‘Mixing Memory and Desire’
The Pie Factory, Margate
April 6th to 11th 2018
Making work in response to T.S. Eliot’s poem, The Waste Land (1922), so full of imagery and ideas, was a stimulating prospect. I found that my approach altered, to allow myself to be influenced by the poem, rather than to focus on particular aspects of it. Eventually I decided to use collage, or a mixture of collage and drawing, to reflect on the its fragmentary style of The Waste Land.
T.S. Eliot, writing about Stravinsky’s Rite of Spring (1913) in a letter from 1921 states that “In art there should be interpenetration and metamorphosis,” he is referring to the effect of interweaving elements from the past and the present within the ballet. Collage seemed to be the best way for me to achieve this requirement.
Eliot borrowed lines from many others including Shakespeare, Dante and the Buddha’s Fire Sermon, so I have also borrowed widely, and more humbly perhaps, from sources as diverse as the Oxford Historian Magazine and a Fired Earth catalogue.

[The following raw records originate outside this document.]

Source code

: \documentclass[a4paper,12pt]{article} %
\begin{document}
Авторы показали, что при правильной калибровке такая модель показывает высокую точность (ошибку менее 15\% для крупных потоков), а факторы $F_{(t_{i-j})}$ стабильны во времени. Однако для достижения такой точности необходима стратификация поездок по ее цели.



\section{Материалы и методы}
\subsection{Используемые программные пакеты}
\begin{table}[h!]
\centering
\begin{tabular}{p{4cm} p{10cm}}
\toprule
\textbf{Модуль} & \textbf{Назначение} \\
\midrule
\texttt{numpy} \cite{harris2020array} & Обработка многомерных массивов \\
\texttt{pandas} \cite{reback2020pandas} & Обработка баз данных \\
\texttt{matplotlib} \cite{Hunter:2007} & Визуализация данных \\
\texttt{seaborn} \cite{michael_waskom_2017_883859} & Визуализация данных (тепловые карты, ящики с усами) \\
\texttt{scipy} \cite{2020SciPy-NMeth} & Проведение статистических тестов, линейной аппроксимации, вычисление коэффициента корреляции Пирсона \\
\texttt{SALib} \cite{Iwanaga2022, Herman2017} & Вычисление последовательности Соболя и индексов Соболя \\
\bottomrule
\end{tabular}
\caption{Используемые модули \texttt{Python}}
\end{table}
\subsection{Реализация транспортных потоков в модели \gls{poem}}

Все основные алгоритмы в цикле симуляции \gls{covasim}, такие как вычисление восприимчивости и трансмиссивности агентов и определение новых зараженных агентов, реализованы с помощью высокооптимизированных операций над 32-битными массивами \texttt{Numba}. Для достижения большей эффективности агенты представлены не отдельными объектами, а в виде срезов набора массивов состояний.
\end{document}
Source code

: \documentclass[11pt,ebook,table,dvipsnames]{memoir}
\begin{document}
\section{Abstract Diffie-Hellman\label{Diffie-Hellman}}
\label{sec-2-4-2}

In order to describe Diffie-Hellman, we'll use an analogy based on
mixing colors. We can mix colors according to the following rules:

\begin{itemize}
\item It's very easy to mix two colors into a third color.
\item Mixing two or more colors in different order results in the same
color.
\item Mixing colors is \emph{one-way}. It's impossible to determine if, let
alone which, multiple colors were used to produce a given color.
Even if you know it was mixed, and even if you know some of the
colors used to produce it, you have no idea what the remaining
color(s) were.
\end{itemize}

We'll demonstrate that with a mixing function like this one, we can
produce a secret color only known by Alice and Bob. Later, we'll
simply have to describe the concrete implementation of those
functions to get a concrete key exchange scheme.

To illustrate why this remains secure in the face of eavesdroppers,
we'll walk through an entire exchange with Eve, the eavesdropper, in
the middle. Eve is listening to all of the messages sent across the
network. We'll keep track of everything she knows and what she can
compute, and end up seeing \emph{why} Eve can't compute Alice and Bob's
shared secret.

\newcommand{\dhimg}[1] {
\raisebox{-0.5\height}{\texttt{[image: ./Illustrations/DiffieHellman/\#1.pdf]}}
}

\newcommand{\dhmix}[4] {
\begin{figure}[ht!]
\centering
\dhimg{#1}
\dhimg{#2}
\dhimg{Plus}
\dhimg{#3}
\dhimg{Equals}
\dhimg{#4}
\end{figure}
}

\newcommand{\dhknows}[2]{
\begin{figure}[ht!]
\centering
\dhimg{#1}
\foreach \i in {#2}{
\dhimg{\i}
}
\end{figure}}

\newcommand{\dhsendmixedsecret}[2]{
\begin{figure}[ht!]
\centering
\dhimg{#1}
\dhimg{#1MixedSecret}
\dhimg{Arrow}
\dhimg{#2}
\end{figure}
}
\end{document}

In his notes on The Waste Land Eliot mentions that it is Tiresias, (the blind prophet of Apollo who spent 7 years as a woman) who binds the sections of the poem together; though blind, Tiresias ‘sees’ the future. In my images I hope to combine some seemingly incompatible images into a compatible whole, messages from the past influencing visions of the present and possibly the future. Tiresias appears in different guises in several of my pieces.